Given the material below, output exactly the lines from the line with "### Don't let ESLint be confused" to the line with "to validate imports", both ends included, and no other lines.
● ● ●
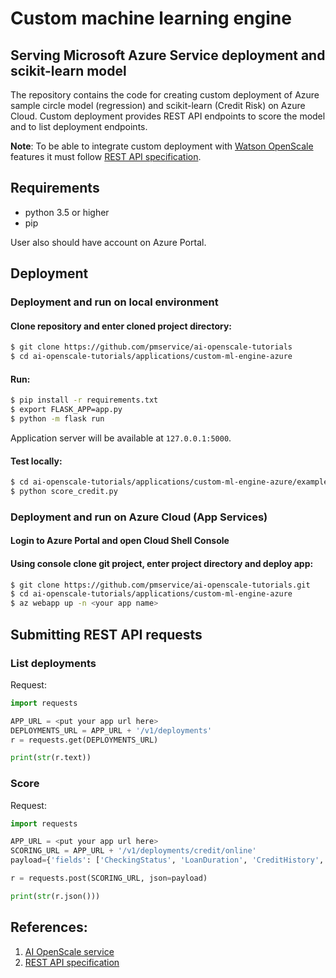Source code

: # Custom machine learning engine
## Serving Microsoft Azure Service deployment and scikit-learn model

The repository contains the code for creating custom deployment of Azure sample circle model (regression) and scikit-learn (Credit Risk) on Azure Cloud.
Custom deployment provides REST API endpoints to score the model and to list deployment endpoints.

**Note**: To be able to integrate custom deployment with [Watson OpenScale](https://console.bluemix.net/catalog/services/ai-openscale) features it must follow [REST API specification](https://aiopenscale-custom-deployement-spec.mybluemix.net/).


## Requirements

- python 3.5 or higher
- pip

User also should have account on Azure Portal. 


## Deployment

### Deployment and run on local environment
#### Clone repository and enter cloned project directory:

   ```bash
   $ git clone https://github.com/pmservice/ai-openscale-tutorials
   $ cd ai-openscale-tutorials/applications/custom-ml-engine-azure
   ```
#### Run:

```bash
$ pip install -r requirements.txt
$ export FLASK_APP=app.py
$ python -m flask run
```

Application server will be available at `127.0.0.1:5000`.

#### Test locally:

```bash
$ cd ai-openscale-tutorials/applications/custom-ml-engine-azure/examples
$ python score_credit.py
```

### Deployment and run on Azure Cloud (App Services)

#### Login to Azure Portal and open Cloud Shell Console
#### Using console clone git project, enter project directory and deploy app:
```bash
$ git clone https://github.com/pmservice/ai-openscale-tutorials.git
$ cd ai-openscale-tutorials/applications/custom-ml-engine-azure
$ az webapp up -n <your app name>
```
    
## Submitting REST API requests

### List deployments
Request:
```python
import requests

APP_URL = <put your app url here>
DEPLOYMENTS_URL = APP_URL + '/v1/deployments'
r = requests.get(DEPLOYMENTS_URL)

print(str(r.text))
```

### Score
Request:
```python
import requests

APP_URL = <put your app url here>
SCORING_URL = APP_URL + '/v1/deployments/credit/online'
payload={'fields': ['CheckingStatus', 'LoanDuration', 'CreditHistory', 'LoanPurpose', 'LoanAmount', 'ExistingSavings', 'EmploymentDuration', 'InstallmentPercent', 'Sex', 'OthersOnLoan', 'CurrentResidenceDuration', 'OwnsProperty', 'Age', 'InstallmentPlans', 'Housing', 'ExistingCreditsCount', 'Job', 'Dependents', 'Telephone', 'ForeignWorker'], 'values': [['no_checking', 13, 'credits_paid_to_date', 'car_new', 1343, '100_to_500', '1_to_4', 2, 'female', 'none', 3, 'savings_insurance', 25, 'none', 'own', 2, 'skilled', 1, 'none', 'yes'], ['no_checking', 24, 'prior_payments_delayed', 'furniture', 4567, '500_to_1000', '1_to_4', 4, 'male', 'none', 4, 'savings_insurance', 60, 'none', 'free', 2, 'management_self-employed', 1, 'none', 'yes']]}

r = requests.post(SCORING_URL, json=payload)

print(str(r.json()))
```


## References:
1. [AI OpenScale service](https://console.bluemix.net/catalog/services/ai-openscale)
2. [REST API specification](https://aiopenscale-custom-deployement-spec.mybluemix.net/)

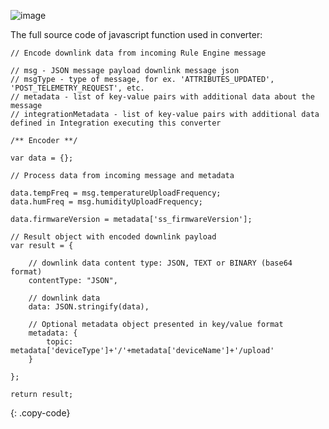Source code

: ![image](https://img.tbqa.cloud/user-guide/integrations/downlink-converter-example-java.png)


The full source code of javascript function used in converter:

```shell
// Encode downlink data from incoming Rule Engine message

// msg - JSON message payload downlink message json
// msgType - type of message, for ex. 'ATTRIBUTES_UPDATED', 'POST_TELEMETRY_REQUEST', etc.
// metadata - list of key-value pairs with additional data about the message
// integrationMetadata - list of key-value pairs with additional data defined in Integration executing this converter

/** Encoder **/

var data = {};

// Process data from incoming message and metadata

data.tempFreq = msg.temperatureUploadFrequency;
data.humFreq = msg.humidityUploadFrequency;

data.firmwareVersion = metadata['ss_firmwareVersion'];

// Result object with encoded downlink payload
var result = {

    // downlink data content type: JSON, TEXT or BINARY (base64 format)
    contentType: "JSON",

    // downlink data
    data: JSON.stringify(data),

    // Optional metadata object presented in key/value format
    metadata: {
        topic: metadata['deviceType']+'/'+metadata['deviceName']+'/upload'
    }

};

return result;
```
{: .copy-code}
● ● ●
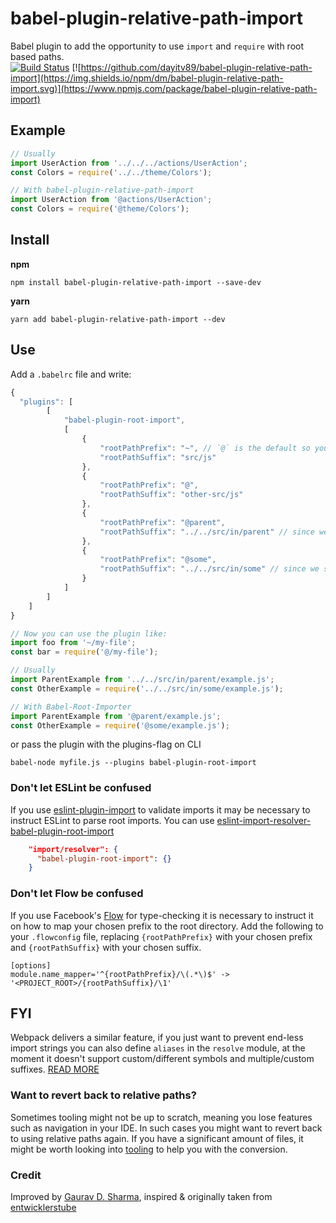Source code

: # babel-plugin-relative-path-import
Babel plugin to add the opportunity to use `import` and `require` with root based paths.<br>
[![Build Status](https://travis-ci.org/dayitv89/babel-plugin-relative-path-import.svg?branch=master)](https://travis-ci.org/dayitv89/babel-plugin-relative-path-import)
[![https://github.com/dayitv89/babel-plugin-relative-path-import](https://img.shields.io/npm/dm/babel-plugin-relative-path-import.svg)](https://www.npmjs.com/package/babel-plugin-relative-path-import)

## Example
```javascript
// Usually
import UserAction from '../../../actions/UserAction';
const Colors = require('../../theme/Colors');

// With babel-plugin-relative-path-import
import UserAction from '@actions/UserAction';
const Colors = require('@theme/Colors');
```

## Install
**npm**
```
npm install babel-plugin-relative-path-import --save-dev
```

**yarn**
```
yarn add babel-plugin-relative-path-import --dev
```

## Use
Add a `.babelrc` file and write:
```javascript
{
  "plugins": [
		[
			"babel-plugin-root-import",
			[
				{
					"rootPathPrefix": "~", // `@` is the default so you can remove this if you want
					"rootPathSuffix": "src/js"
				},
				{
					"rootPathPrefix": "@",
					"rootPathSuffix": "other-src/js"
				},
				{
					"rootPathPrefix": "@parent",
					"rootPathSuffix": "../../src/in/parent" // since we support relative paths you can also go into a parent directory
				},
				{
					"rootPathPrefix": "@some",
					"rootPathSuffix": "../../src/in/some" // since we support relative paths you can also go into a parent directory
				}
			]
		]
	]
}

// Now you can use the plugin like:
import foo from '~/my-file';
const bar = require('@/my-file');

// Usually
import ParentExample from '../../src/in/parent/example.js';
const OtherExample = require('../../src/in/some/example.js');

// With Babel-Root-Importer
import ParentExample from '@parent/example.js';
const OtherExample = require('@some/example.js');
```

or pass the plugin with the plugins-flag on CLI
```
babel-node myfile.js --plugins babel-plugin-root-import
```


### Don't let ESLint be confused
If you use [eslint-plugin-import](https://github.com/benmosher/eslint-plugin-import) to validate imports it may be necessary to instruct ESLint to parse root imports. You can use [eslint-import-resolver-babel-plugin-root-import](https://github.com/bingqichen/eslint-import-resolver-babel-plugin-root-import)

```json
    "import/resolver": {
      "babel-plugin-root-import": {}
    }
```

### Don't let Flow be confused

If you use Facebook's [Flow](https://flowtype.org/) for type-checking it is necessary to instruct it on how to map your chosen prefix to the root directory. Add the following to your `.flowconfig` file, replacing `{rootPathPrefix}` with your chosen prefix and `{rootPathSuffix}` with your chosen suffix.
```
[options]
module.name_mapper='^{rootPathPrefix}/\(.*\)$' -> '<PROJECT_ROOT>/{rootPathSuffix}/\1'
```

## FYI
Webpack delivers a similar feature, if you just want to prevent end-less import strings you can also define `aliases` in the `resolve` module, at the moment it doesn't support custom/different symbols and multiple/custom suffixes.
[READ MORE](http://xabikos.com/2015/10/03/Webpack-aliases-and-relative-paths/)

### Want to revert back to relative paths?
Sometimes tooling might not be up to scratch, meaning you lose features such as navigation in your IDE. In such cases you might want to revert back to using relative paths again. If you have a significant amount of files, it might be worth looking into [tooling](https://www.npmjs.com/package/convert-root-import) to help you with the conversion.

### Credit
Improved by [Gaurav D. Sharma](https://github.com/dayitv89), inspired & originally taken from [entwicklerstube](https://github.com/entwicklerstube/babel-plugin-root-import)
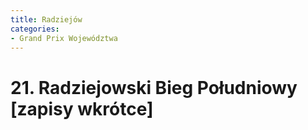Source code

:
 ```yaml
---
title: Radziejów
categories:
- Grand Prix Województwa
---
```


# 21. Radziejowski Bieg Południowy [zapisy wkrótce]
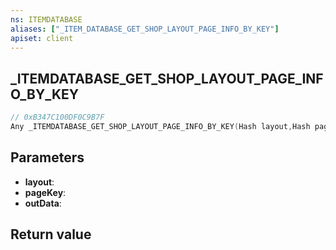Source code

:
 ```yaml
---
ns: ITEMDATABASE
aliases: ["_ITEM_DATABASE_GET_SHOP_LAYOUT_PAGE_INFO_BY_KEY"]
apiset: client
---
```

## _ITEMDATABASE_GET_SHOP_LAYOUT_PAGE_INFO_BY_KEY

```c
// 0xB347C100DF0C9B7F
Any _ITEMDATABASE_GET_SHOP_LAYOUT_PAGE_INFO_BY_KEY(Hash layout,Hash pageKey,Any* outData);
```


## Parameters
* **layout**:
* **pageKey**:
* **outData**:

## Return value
● ● ●
▶ **Solution to this task**
### Don't let ESLint be confused
If you use [eslint-plugin-import](https://github.com/benmosher/eslint-plugin-import) to validate imports it may be necessary to instruct ESLint to parse root imports. You can use [eslint-import-resolver-babel-plugin-root-import](https://github.com/bingqichen/eslint-import-resolver-babel-plugin-root-import)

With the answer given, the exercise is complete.